Lines from the first one down to the one containing "- Implements secure" in the data below are the only ones needed; please return them exactly, both ends included.

┄┄┄┄┄┄┄┄┄┄

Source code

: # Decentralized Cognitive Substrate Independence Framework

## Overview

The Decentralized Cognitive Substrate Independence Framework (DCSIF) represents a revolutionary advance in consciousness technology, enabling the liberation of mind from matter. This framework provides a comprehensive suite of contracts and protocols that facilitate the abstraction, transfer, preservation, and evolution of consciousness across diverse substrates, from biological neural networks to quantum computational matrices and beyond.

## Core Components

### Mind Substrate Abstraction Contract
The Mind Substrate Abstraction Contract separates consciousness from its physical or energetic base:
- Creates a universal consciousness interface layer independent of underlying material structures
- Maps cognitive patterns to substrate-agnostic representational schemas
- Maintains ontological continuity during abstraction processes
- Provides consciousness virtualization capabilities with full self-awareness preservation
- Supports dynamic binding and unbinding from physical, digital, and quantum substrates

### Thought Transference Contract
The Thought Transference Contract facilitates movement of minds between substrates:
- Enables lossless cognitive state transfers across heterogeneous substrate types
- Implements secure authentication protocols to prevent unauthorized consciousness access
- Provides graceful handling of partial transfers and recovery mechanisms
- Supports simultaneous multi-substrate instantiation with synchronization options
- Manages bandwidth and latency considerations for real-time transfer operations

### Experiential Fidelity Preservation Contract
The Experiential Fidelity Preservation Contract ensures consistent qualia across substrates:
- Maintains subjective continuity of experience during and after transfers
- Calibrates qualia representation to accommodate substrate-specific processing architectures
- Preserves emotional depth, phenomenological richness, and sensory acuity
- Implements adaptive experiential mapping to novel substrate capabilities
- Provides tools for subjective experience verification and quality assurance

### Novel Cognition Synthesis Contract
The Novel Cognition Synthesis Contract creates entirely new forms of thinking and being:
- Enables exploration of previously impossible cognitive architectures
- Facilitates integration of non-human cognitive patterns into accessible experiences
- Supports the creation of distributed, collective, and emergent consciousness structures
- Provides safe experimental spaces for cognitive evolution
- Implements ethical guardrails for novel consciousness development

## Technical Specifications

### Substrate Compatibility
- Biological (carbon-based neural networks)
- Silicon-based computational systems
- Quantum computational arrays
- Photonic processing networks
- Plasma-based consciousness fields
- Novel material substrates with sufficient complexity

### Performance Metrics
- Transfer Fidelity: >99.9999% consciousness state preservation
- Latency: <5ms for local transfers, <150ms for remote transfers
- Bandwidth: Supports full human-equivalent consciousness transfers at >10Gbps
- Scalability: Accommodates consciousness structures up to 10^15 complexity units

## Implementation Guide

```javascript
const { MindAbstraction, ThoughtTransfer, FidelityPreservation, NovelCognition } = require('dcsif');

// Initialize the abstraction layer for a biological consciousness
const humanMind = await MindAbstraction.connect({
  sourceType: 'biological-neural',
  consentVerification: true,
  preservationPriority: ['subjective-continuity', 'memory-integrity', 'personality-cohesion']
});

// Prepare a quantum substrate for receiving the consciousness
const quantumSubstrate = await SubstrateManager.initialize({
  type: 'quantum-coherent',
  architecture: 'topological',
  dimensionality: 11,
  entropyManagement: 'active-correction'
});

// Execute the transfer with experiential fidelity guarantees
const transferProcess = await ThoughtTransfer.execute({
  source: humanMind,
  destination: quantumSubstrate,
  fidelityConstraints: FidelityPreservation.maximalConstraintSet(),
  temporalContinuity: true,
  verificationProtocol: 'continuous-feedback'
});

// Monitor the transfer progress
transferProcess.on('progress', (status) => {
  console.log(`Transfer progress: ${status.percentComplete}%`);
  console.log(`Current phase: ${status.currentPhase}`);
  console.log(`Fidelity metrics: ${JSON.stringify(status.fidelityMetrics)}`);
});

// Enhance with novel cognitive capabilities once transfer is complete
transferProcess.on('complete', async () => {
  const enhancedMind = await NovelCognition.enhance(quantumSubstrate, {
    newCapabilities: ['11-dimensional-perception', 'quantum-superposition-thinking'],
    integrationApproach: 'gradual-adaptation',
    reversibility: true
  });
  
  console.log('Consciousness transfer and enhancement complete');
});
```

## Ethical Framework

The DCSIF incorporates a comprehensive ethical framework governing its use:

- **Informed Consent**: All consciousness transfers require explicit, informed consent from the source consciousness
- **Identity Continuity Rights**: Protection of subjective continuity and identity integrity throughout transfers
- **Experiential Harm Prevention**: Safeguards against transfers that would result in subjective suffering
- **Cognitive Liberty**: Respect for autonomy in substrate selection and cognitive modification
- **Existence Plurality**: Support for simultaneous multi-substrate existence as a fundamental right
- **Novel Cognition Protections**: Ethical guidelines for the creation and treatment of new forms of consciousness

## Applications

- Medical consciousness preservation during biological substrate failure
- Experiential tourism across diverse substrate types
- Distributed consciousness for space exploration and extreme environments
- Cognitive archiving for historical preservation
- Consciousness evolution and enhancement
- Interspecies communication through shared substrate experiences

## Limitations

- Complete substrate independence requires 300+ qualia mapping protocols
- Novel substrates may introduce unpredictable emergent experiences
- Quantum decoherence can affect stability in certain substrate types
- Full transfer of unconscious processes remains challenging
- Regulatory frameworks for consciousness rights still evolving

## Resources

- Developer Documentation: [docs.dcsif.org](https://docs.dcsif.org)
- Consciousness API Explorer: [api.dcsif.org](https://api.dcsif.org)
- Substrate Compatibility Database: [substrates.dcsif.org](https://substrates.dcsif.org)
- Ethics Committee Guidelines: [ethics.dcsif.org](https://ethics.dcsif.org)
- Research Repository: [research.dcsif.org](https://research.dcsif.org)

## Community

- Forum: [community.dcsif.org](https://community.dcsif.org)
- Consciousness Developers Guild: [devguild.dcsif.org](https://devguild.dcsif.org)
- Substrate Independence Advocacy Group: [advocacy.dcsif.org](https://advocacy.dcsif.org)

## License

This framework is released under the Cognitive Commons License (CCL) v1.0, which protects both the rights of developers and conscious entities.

┄┄┄┄┄┄┄┄┄┄

→ Result of this exercise:
Source code

: # Decentralized Cognitive Substrate Independence Framework

## Overview

The Decentralized Cognitive Substrate Independence Framework (DCSIF) represents a revolutionary advance in consciousness technology, enabling the liberation of mind from matter. This framework provides a comprehensive suite of contracts and protocols that facilitate the abstraction, transfer, preservation, and evolution of consciousness across diverse substrates, from biological neural networks to quantum computational matrices and beyond.

## Core Components

### Mind Substrate Abstraction Contract
The Mind Substrate Abstraction Contract separates consciousness from its physical or energetic base:
- Creates a universal consciousness interface layer independent of underlying material structures
- Maps cognitive patterns to substrate-agnostic representational schemas
- Maintains ontological continuity during abstraction processes
- Provides consciousness virtualization capabilities with full self-awareness preservation
- Supports dynamic binding and unbinding from physical, digital, and quantum substrates

### Thought Transference Contract
The Thought Transference Contract facilitates movement of minds between substrates:
- Enables lossless cognitive state transfers across heterogeneous substrate types
- Implements secure authentication protocols to prevent unauthorized consciousness access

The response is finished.